Byline: Melanie Harvey

WHEN I was in my 20s I used to listen to women in their 40s bemoaning the ageing process and think they were mad.

I got irritated when my mum complained about her lost youth and had no idea why my older friends at work said they envied me.

They had cars, houses, great eyebrows. I had a tiny collection of cheap clothes, a train pass and still lived with my parents. What was to love about being 23? But last week, as I studied my sagging face, I realised that ageing is no fun at all.

And it's expensive. I am at the hairdresser every five weeks to cover up grey roots and don't get me started on the ever-expanding collection of serums and moisturisers that promise to fight off wrinkles. When I was 20, I bemoaned the fact I got asked for ID in clubs. I left university two years later and found myself back in my childhood bedroom, desperate for my own home.
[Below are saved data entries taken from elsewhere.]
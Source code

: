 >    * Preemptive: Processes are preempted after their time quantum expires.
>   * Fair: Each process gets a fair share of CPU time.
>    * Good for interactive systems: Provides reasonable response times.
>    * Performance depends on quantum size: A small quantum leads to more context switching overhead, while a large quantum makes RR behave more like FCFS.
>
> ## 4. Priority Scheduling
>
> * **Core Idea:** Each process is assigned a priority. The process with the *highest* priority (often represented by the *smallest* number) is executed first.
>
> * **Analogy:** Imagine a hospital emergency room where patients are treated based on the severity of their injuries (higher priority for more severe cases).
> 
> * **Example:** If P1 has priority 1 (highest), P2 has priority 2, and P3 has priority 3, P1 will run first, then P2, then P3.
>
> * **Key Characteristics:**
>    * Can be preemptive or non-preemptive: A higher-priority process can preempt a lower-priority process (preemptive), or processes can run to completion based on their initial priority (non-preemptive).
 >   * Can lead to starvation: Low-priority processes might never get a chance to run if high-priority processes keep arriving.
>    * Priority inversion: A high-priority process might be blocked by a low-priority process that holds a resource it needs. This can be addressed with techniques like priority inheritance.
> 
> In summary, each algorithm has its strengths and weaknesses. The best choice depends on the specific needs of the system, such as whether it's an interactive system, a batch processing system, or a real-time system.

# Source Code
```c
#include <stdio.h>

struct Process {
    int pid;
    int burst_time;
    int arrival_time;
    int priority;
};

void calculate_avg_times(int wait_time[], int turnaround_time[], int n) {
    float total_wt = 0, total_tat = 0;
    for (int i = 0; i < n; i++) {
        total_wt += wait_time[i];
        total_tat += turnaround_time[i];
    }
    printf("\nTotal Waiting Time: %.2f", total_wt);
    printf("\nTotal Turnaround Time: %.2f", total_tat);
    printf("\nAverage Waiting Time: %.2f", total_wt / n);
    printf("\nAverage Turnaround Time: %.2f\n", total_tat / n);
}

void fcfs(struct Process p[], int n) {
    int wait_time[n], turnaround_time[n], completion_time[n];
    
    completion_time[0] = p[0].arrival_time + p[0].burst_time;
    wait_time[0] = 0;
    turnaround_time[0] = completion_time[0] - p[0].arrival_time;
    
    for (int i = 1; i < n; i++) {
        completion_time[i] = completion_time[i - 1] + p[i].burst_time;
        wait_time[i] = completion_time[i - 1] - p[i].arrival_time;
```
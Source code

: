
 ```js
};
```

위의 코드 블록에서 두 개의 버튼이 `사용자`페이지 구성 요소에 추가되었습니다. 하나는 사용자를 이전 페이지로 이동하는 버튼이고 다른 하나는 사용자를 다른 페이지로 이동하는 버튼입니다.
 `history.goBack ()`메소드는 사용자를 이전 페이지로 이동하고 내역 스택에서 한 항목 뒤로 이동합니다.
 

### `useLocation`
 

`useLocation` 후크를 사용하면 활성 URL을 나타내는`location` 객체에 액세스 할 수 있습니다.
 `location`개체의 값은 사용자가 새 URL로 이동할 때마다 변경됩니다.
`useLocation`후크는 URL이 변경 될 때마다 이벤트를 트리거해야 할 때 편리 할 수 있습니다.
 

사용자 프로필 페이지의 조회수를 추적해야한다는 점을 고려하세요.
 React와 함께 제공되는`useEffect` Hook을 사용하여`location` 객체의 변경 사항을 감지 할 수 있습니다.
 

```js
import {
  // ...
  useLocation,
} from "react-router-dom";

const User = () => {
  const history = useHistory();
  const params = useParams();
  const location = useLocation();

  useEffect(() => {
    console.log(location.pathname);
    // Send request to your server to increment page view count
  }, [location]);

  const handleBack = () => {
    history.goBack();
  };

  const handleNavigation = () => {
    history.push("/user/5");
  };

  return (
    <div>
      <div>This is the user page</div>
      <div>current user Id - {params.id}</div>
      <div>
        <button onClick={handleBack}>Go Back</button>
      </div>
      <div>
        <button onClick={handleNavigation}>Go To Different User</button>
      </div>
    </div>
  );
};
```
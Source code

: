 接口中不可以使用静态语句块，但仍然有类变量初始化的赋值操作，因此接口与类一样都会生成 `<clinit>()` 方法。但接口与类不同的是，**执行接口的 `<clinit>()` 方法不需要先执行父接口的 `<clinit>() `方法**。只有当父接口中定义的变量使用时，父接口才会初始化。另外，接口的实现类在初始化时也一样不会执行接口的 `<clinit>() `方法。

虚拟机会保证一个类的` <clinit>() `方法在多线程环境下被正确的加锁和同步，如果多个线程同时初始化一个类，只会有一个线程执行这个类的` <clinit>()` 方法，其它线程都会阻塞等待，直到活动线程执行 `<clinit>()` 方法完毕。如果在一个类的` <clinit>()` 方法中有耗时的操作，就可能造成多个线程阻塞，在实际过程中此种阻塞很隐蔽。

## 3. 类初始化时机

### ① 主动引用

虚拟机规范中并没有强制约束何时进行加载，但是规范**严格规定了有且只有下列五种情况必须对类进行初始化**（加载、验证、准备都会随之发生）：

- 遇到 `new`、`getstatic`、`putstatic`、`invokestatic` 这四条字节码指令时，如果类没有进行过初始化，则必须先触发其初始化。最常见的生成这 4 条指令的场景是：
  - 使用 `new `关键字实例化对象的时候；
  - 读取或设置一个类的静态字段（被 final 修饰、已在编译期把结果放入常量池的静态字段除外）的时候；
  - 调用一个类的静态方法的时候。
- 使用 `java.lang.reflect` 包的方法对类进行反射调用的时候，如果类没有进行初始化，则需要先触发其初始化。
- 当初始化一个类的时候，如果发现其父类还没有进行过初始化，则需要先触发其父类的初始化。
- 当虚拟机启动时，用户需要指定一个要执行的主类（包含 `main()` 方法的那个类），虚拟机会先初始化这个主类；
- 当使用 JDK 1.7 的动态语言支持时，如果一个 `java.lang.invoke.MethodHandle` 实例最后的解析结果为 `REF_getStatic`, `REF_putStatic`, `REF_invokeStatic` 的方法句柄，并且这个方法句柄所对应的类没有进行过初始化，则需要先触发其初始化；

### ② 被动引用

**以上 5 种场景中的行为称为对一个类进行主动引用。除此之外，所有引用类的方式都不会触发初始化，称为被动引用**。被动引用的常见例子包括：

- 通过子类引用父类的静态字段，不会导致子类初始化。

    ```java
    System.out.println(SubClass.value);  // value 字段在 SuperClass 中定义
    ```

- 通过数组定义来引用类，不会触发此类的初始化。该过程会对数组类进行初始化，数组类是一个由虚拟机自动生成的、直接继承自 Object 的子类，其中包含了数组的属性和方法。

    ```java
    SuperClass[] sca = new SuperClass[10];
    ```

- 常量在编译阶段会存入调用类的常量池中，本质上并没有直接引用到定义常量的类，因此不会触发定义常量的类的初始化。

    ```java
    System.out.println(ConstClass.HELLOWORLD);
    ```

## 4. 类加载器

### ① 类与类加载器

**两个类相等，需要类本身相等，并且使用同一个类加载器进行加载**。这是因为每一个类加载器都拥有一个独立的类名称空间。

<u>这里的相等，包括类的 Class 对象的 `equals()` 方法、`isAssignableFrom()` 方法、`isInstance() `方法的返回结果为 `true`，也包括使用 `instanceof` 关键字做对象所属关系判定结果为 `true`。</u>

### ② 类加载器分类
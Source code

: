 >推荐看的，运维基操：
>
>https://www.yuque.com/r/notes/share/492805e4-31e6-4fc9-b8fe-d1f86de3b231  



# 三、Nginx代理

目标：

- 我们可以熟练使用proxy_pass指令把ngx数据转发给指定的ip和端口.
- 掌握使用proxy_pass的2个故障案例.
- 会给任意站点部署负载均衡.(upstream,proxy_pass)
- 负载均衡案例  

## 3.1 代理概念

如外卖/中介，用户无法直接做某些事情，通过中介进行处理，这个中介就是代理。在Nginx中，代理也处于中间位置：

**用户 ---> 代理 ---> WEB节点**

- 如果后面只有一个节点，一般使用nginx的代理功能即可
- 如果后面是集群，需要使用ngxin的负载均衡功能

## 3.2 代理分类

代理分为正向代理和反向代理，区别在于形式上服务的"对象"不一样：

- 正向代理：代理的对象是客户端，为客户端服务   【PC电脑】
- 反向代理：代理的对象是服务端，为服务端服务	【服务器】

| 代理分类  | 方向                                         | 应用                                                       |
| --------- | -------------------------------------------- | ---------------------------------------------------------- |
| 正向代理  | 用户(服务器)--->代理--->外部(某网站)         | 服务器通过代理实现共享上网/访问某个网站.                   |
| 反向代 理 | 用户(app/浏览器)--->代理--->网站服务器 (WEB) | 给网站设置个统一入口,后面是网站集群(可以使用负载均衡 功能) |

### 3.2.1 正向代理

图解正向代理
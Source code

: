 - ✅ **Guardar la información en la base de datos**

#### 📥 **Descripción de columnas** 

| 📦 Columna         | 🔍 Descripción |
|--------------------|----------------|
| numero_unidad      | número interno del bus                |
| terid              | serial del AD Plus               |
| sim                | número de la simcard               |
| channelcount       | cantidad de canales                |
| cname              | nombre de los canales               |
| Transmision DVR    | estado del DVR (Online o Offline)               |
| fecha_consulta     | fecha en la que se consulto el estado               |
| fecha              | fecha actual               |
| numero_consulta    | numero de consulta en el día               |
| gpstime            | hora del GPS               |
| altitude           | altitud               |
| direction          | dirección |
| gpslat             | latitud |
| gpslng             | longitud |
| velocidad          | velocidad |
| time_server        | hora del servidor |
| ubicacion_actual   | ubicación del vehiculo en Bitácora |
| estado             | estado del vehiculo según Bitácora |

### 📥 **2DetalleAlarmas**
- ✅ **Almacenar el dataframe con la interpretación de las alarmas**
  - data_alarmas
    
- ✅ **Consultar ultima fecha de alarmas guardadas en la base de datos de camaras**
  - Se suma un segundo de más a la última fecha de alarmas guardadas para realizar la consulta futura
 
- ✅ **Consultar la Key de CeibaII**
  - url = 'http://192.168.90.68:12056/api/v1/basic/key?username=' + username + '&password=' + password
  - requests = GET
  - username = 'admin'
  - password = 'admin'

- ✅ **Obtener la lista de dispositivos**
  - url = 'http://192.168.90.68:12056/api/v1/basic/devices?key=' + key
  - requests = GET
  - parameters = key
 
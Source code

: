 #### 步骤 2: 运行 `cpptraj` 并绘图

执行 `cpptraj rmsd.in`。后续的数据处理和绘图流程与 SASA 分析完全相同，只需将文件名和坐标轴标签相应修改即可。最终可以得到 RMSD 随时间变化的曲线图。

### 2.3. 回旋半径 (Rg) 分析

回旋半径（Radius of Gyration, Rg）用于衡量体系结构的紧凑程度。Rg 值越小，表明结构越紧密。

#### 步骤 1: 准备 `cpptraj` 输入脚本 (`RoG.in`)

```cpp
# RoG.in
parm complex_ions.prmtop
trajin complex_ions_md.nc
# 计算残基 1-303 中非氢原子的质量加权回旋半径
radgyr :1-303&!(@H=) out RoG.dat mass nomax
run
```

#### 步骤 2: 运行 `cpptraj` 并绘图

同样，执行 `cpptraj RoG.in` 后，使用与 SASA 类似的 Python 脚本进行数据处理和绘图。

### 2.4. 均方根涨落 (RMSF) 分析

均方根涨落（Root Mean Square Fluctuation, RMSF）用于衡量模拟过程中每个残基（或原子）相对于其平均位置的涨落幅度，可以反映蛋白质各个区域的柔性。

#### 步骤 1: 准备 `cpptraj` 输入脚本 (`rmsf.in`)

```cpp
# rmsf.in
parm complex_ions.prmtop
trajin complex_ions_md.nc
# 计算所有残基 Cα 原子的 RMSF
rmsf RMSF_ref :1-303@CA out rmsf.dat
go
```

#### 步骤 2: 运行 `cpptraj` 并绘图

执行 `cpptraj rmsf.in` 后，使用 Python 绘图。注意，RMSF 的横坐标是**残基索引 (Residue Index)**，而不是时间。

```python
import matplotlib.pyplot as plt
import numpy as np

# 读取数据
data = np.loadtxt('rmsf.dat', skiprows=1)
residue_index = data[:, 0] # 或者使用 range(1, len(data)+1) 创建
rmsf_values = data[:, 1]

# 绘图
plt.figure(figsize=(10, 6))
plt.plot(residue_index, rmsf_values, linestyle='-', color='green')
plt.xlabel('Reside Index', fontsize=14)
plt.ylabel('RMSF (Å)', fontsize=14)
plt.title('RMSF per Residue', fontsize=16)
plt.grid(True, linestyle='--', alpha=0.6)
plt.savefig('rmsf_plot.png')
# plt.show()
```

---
I was determined to wed before I was 30, not because I had any desire to be a wife, I just didn't want to be an old bride.

Now, aged 41, I only carry my driving licence in case I get stopped for speeding, I love the comfort of my parents' house and as for marriage, I wouldn't advise any girl to think about it before she's 30 and definitely not to a man under 35.

I am bemused by women who talk about being contented in their 40s and not giving a hoot about their looks or middle-age spread. "Why fight it?" they ask. Why on earth not? While I love my life, have a happy marriage and the career and car I always dreamed of, I wish I'd cherished my 20s. I was always in a hurry for the next job, the bigger flat, or to meet the man.

I did all that eventually but wasted so much of my 20s worrying about it.

Don't make the same mistake, Emma. Enjoy these years. They will be over before you know it and, despite your millions, youth is something you can't buy back.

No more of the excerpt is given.